I was watching synchronized diving the other day when I noticed something interesting. The divers wear very tiny swim trunks. In fact, I was about six the last time I had underwear that small. Frankly, I don’t see why they can’t wear something a little less revealing. I mean, who wants to see that? Straight women and gay men I suppose. As I don’t fall into either of those categories, I find their sportswear is a distraction from the event. (This is known as pretending to care about something you really don’t to make a statement about something else that really isn’t your business. I learned it from Fox News.)
Speaking of Fox News, I hear they have a little sexual harassment issue. Let me be the first to say that I am utterly shocked, given the network’s general tenor towards women. At least we don’t have to see Roger Alies in a Speedo. Thank the Spaghetti Monster for small favors. The Spaghetti Monster is a compassionate god- unlike his pal Yahweh who thinks turning women into pillars of salt is an appropriate punishment. There is probably a connection somewhere in this paragraph, but damned if I can figure it out. Maybe I should pay more attention. Being exposed to the barely covered junk of other men has me discombobulated.
Of course, women are often forced to wear skimpy outfits. Beach volleyball, for example. I also think their outfits are ridiculous. Not as ridiculous as the synchronized divers, but close enough for me to consider myself a moral person in the matter. And if I learned anything in life, it is that self-justification is the basis for good mental health.

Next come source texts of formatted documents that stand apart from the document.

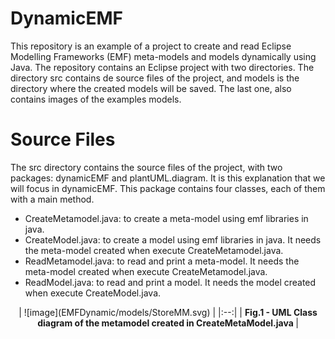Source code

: # DynamicEMF
This repository is an example of a project to create and read Eclipse Modelling Frameworks (EMF) meta-models and models dynamically using Java. 
The repository contains an Eclipse project with two directories. The directory src contains de source files of the project, and models is the directory where the created models will be saved. The last one, also contains images of the examples models.   

# Source Files
The src directory contains the source files of the project, with two packages: dynamicEMF and plantUML.diagram. It is this explanation that we will focus in dynamicEMF. 
This package contains four classes, each of them with a main method.

* CreateMetamodel.java: to create a meta-model using emf libraries in java.
* CreateModel.java: to create a model using emf libraries in java. It needs the meta-model created when execute CreateMetamodel.java.
* ReadMetamodel.java: to read and print a meta-model. It needs the meta-model created when execute CreateMetamodel.java. 
* ReadModel.java: to read and print a model. It needs the model created when execute CreateModel.java.  

<div align="center">
| ![image](EMFDynamic/models/StoreMM.svg) |
|:--:|
| <b>Fig.1 - UML Class diagram of the metamodel 
  created in CreateMetaModel.java </b>|
</div>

After all, do you think that Jolly Roger thinks he did anything wrong by sexual harassing women for decades? Absolutely not. He was just complimenting them. Just trying to be nice.
And get in their pants- an action that he may also have construed as a favor. Spin, after all, is the lifeblood of the truly successful news program.

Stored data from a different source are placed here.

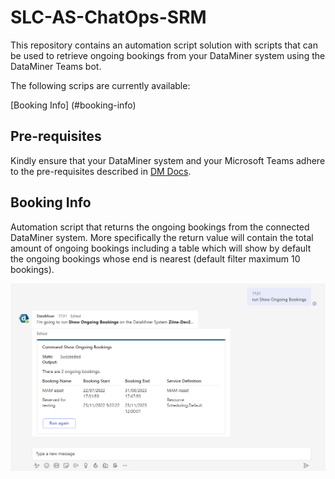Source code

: # SLC-AS-ChatOps-SRM

This repository contains an automation script solution with scripts that can be used to retrieve ongoing bookings from your DataMiner system using the DataMiner Teams bot.

The following scrips are currently available:

[Booking Info] (#booking-info)

## Pre-requisites

Kindly ensure that your DataMiner system and your Microsoft Teams adhere to the pre-requisites described in [DM Docs](https://docs.dataminer.services/user-guide/Cloud_Platform/TeamsBot/Microsoft_Teams_Chat_Integration.html#server-side-prerequisites).

## Booking Info

Automation script that returns the ongoing bookings from the connected DataMiner system. More specifically the return value will contain the total amount of ongoing bookings including a table which will show by default the ongoing bookings whose end is nearest (default filter maximum 10 bookings).

![Booking Info example](/Documentation/OngoingBookingsChatOpsCommand.png)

Speaking of spinning, it appears that Roger is fond of asking women to spin around for him. He wants to test their balance, no doubt.
“Wheeeeeeeee!!!” he says as they spin, clapping his fat hands, his pink tongue lolling lasciviously from his mouth. That’s leadership. Pow. Pow. Pow. I hoped you Lazy Libtards have learned something. “Wheeeeeeeeeee!!!”

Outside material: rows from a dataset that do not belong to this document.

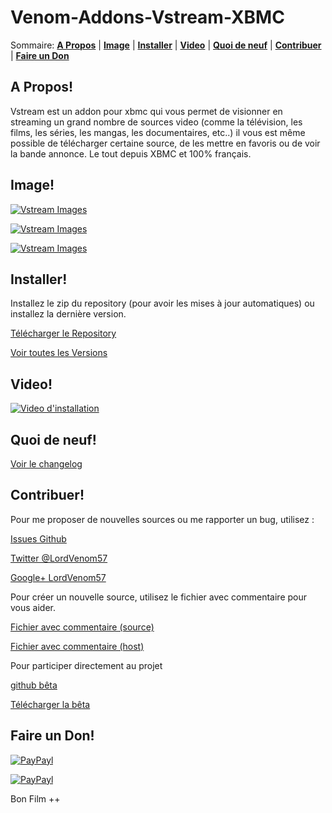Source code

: Venom-Addons-Vstream-XBMC
=================

Sommaire: **[A Propos](#a-propos)** | **[Image](#image)** | **[Installer](#installer)** | **[Video](#video)** | **[Quoi de neuf](#quoi-de-neuf)** | **[Contribuer](#contribuer)** | **[Faire un Don](#faire-un-don)** 

## A Propos!

Vstream est un addon pour xbmc qui vous permet de visionner en streaming un grand nombre de sources video (comme la télévision, les films, les séries, les mangas, les documentaires, etc..) il vous est même possible de télécharger certaine source, de les mettre en favoris ou de voir la bande annonce. Le tout depuis XBMC et 100% français.

## Image!

[![Vstream Images](http://img11.hostingpics.net/pics/524157Sanstitre1.jpg)](http://img11.hostingpics.net/pics/524157Sanstitre1.jpg)

[![Vstream Images](http://img11.hostingpics.net/pics/406095Sanstitre2.jpg)](http://img11.hostingpics.net/pics/406095Sanstitre2.jpg)

[![Vstream Images](http://img11.hostingpics.net/pics/642751Sanstitre3.jpg)](http://img11.hostingpics.net/pics/642751Sanstitre3.jpg)

## Installer!

Installez le zip du repository (pour avoir les mises à jour automatiques) ou installez la dernière version.

[Télécharger le Repository](https://github.com/Kodi-vStream/venom-xbmc-addons/releases/tag/Repository)

[Voir toutes les Versions](https://github.com/Kodi-vStream/venom-xbmc-addons/releases/)

## Video!

[![Video d'installation](http://img.youtube.com/vi/1uS5gbd8jpE/0.jpg)](https://www.youtube.com/watch?v=1uS5gbd8jpE)


## Quoi de neuf!

[Voir le changelog](https://github.com/Kodi-vStream/venom-xbmc-addons/blob/Beta/plugin.video.vstream/changelog.txt)


## Contribuer!

Pour me proposer de nouvelles sources ou me rapporter un bug, utilisez :

[Issues Github](https://github.com/Kodi-vStream/venom-xbmc-addons/issues)

[Twitter @LordVenom57](https://twitter.com/LordVenom57)

[Google+ LordVenom57](https://plus.google.com/+LordVenom57/posts)


Pour créer un nouvelle source, utilisez le fichier avec commentaire pour vous aider.

[Fichier avec commentaire (source)](https://github.com/Kodi-vStream/venom-xbmc-addons/blob/Beta/ajouter_une_source.py)

[Fichier avec commentaire (host)](https://github.com/Kodi-vStream/venom-xbmc-addons/blob/Beta/ajouter_un_hebergeur.py)


Pour participer directement au projet

[github bêta](https://github.com/Kodi-vStream/venom-xbmc-addons/tree/Beta)

[Télécharger la bêta](https://minhaskamal.github.io/DownGit/#/home?url=https:%2F%2Fgithub.com%2FKodi-vStream%2Fvenom-xbmc-addons%2Ftree%2FBeta%2Fplugin.video.vstream)


## Faire un Don!

[![PayPayl](https://img.shields.io/badge/Paypal-Me-yellow.svg)](http://paypal.me/vstream)


[![PayPayl](https://img.shields.io/badge/Paypal-CB-green.svg)](https://www.paypal.com/cgi-bin/webscr?cmd=_s-xclick&hosted_button_id=NG5VVH8BMNLBJ)


Bon Film ++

“You’ve been promoted! Wheeeeeeeee!!!”
“You’re so hot. You’re so effing hot.” Ooops. Wrong Fox personality.
Anyway, the Chinese won the synchronized diving with the Americans taking the Silver. The Chinese were a sight to behold. Two very fit men wearing the tiniest of Speedos, balls and penises clearly outlined, twirling gracefully through the air and entering the pool with a gentle splash. The aesthetics of the spectacle is difficult to describe in print.
It is a damn shame that we will have to wait four more years to see it again.